While a domestic recovery is in progress, what happens on international routes is anybody’s guess. Over a year into the lockdown, India and most other countries have suspended scheduled international services and operated only select routes with capacity constraints. Most countries in the region have stopped issuing tourist visas and passengers as such are not welcome.
When international services resume, IndiGo will have two things in its arsenal — the ETOPS certified A320neo family, which can be deployed on routes such as Singapore and Kuala Lumpur, and a fleet of A321neos that have a longer range than the A320neo.
What will differentiate the airline is its bank balance as compared to its regional peers. Singapore Airlines group has relied on a bailout from the local government and AirAsia is struggling all across, which also led it to sell its stake in the Indian subsidiary. AirAsia’s long-haul arm AirAsia X is on the verge of collapse. AirAsia X operates flights to Delhi from Kuala Lumpur.
Traditionally, Bangkok, Kuala Lumpur and Singapore have acted as a mix of tourist traffic and transit traffic and the perceived preference to fly non-stop could mean traffic to Australia or the US could be snatched away by Air India and/or American carriers, respectively, and transit traffic to the likes of Vietnam could see IndiGo gain the most as it had launched flights in the market before the lockdown.
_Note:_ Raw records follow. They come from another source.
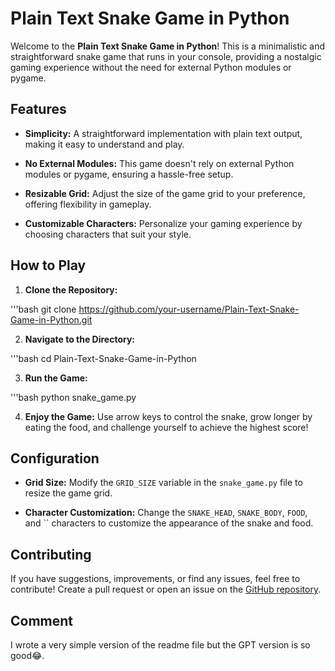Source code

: # Plain Text Snake Game in Python

Welcome to the **Plain Text Snake Game in Python**! This is a minimalistic and straightforward snake game that runs in your console, providing a nostalgic gaming experience without the need for external Python modules or pygame.

## Features

- **Simplicity:** A straightforward implementation with plain text output, making it easy to understand and play.
  
- **No External Modules:** This game doesn't rely on external Python modules or pygame, ensuring a hassle-free setup.

- **Resizable Grid:** Adjust the size of the game grid to your preference, offering flexibility in gameplay.

- **Customizable Characters:** Personalize your gaming experience by choosing characters that suit your style.

## How to Play

1. **Clone the Repository:**

'''bash
git clone https://github.com/your-username/Plain-Text-Snake-Game-in-Python.git


2. **Navigate to the Directory:**

'''bash
cd Plain-Text-Snake-Game-in-Python


3. **Run the Game:**

'''bash
python snake_game.py


4. **Enjoy the Game:** Use arrow keys to control the snake, grow longer by eating the food, and challenge yourself to achieve the highest score!

## Configuration

- **Grid Size:** Modify the `GRID_SIZE` variable in the `snake_game.py` file to resize the game grid.

- **Character Customization:** Change the `SNAKE_HEAD`, `SNAKE_BODY`, `FOOD`, and `` characters to customize the appearance of the snake and food.

## Contributing

If you have suggestions, improvements, or find any issues, feel free to contribute! Create a pull request or open an issue on the [GitHub repository](https://github.com/your-username/Plain-Text-Snake-Game-in-Python).

## Comment

I wrote a very simple version of the readme file but the GPT version is so good😂.
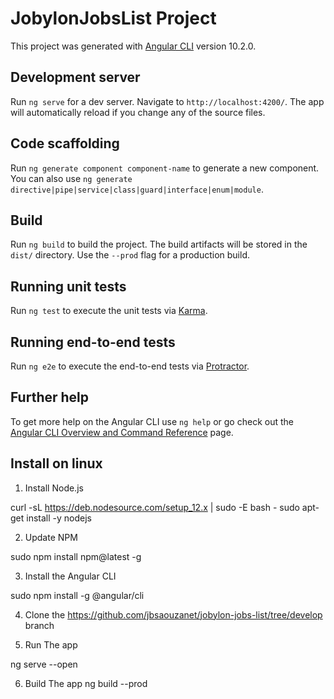 # JobylonJobsList Project

This project was generated with [Angular CLI](https://github.com/angular/angular-cli) version 10.2.0.

## Development server

Run `ng serve` for a dev server. Navigate to `http://localhost:4200/`. The app will automatically reload if you change any of the source files.

## Code scaffolding

Run `ng generate component component-name` to generate a new component. You can also use `ng generate directive|pipe|service|class|guard|interface|enum|module`.

## Build

Run `ng build` to build the project. The build artifacts will be stored in the `dist/` directory. Use the `--prod` flag for a production build.

## Running unit tests

Run `ng test` to execute the unit tests via [Karma](https://karma-runner.github.io).

## Running end-to-end tests

Run `ng e2e` to execute the end-to-end tests via [Protractor](http://www.protractortest.org/).

## Further help

To get more help on the Angular CLI use `ng help` or go check out the [Angular CLI Overview and Command Reference](https://angular.io/cli) page.

## Install on linux

1. Install Node.js

curl -sL https://deb.nodesource.com/setup_12.x | sudo -E bash -
sudo apt-get install -y nodejs

2. Update NPM

sudo npm install npm@latest -g

3. Install the Angular CLI

sudo npm install -g @angular/cli

4. Clone the https://github.com/jbsaouzanet/jobylon-jobs-list/tree/develop branch

5. Run The app 

ng serve --open

6. Build The app
ng build --prod
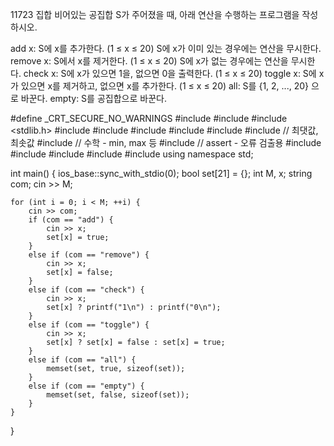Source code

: 11723 집합
비어있는 공집합 S가 주어졌을 때, 아래 연산을 수행하는 프로그램을 작성하시오.

add x: S에 x를 추가한다. (1 ≤ x ≤ 20) S에 x가 이미 있는 경우에는 연산을 무시한다.
remove x: S에서 x를 제거한다. (1 ≤ x ≤ 20) S에 x가 없는 경우에는 연산을 무시한다.
check x: S에 x가 있으면 1을, 없으면 0을 출력한다. (1 ≤ x ≤ 20)
toggle x: S에 x가 있으면 x를 제거하고, 없으면 x를 추가한다. (1 ≤ x ≤ 20)
all: S를 {1, 2, ..., 20} 으로 바꾼다.
empty: S를 공집합으로 바꾼다. 



#define _CRT_SECURE_NO_WARNINGS
#include <numeric>
#include <cstdio>
#include <stdlib.h>
#include <iostream>
#include <cstring>
#include <string>
#include <algorithm>
#include <vector>
#include <climits>   // 최댓값, 최솟값
#include <cmath>   // 수학 - min, max 등
#include <cassert>   // assert - 오류 검출용
#include <queue>
#include <stack>
#include <deque>
#include <map>
#include <set>
using namespace std;

int main() {
	ios_base::sync_with_stdio(0);
	bool set[21] = {};
	int M, x;
	string com;
	cin >> M;

	for (int i = 0; i < M; ++i) {
		cin >> com;
		if (com == "add") {
			cin >> x;
			set[x] = true;
		}
		else if (com == "remove") {
			cin >> x;
			set[x] = false;
		}
		else if (com == "check") {
			cin >> x;
			set[x] ? printf("1\n") : printf("0\n");
		}
		else if (com == "toggle") {
			cin >> x;
			set[x] ? set[x] = false : set[x] = true;
		}
		else if (com == "all") {
			memset(set, true, sizeof(set));
		}
		else if (com == "empty") {
			memset(set, false, sizeof(set));
		}
	}
}
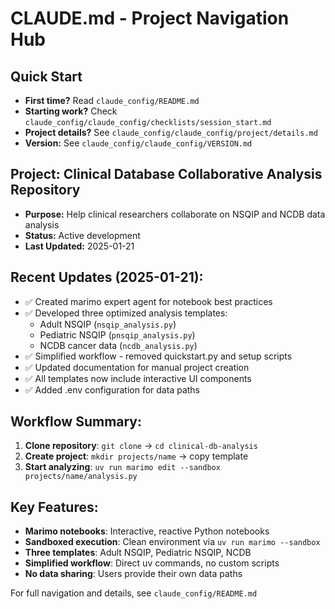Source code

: # CLAUDE.md - Project Navigation Hub

## Quick Start
- **First time?** Read `claude_config/README.md`
- **Starting work?** Check `claude_config/claude_config/checklists/session_start.md`
- **Project details?** See `claude_config/claude_config/project/details.md`
- **Version:** See `claude_config/claude_config/VERSION.md`

## Project: Clinical Database Collaborative Analysis Repository
- **Purpose:** Help clinical researchers collaborate on NSQIP and NCDB data analysis
- **Status:** Active development
- **Last Updated:** 2025-01-21

## Recent Updates (2025-01-21):
- ✅ Created marimo expert agent for notebook best practices
- ✅ Developed three optimized analysis templates:
  - Adult NSQIP (`nsqip_analysis.py`)
  - Pediatric NSQIP (`pnsqip_analysis.py`)
  - NCDB cancer data (`ncdb_analysis.py`)
- ✅ Simplified workflow - removed quickstart.py and setup scripts
- ✅ Updated documentation for manual project creation
- ✅ All templates now include interactive UI components
- ✅ Added .env configuration for data paths

## Workflow Summary:
1. **Clone repository**: `git clone` → `cd clinical-db-analysis`
2. **Create project**: `mkdir projects/name` → copy template
3. **Start analyzing**: `uv run marimo edit --sandbox projects/name/analysis.py`

## Key Features:
- **Marimo notebooks**: Interactive, reactive Python notebooks
- **Sandboxed execution**: Clean environment via `uv run marimo --sandbox`
- **Three templates**: Adult NSQIP, Pediatric NSQIP, NCDB
- **Simplified workflow**: Direct uv commands, no custom scripts
- **No data sharing**: Users provide their own data paths

For full navigation and details, see `claude_config/README.md`
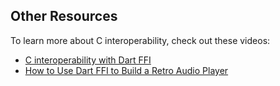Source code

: 
## Other Resources

To learn more about C interoperability, check out these videos:

- [C interoperability with Dart FFI]
- [How to Use Dart FFI to Build a Retro Audio Player]

[C interoperability with Dart FFI]: {{site.yt.watch}}?v=2MMK7YoFgaA
[How to Use Dart FFI to Build a Retro Audio Player]: {{site.yt.watch}}?v=05Wn2oM_nWw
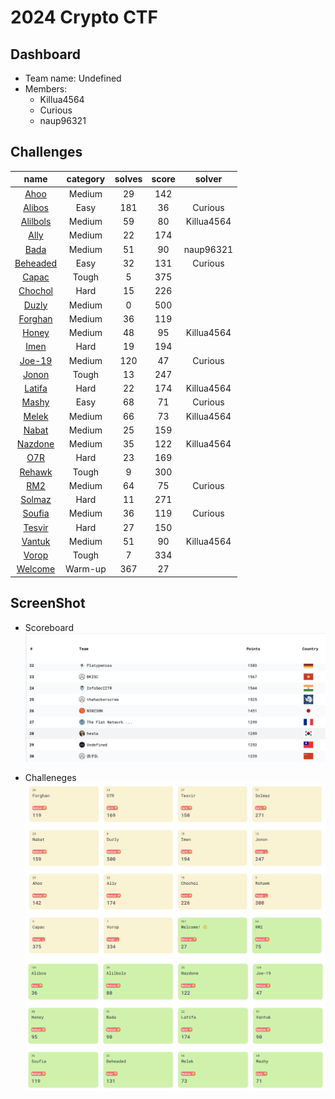 # 2024 Crypto CTF

## Dashboard
* Team name: Undefined
* Members:
  * Killua4564
  * Curious
  * naup96321

## Challenges
|          name          | category | solves | score |   solver   |
|:----------------------:|:--------:|:------:|:-----:|:----------:|
|     [Ahoo](./Ahoo)     |  Medium  |   29   |  142  |            |
|   [Alibos](./Alibos)   |   Easy   |  181   |  36   |  Curious   |
| [Alilbols](./Alilbols) |  Medium  |   59   |  80   | Killua4564 |
|     [Ally](./Ally)     |  Medium  |   22   |  174  |            |
|     [Bada](./Bada)     |  Medium  |   51   |  90   | naup96321  |
| [Beheaded](./Beheaded) |   Easy   |   32   |  131  |  Curious   |
|    [Capac](./Capac)    |  Tough   |   5    |  375  |            |
|  [Chochol](./Chochol)  |   Hard   |   15   |  226  |            |
|    [Duzly](./Duzly)    |  Medium  |   0    |  500  |            |
|  [Forghan](./Forghan)  |  Medium  |   36   |  119  |            |
|    [Honey](./Honey)    |  Medium  |   48   |  95   | Killua4564 |
|     [Imen](./Imen)     |   Hard   |   19   |  194  |            |
|   [Joe-19](./Joe-19)   |  Medium  |  120   |  47   |  Curious   |
|    [Jonon](./Jonon)    |  Tough   |   13   |  247  |            |
|   [Latifa](./Latifa)   |   Hard   |   22   |  174  | Killua4564 |
|    [Mashy](./Mashy)    |   Easy   |   68   |  71   |  Curious   |
|    [Melek](./Melek)    |  Medium  |   66   |  73   | Killua4564 |
|    [Nabat](./Nabat)    |  Medium  |   25   |  159  |            |
|  [Nazdone](./Nazdone)  |  Medium  |   35   |  122  | Killua4564 |
|      [O7R](./O7R)      |   Hard   |   23   |  169  |            |
|   [Rehawk](./Rehawk)   |  Tough   |   9    |  300  |            |
|      [RM2](./RM2)      |  Medium  |   64   |  75   |  Curious   |
|   [Solmaz](./Solmaz)   |   Hard   |   11   |  271  |            |
|   [Soufia](./Soufia)   |  Medium  |   36   |  119  |  Curious   |
|   [Tesvir](./Tesvir)   |   Hard   |   27   |  150  |            |
|   [Vantuk](./Vantuk)   |  Medium  |   51   |  90   | Killua4564 |
|    [Vorop](./Vorop)    |  Tough   |   7    |  334  |            |
|  [Welcome](./Welcome)  | Warm-up  |  367   |  27   |            |

## ScreenShot
* Scoreboard
![](image1.png)

* Challeneges
![](image2.png)
![](image3.png)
With bailout money, airlines may not be in a position to offer cutthroat fares, which IndiGo can, and which will help the airline snatch market share like never before. The only challenge in this hunky dory picture is the airline’s slimline seats and lack of any entertainment or charging ports. As flights become longer, the lack of comfortable seating and ability to charge personal devices could be the game changer.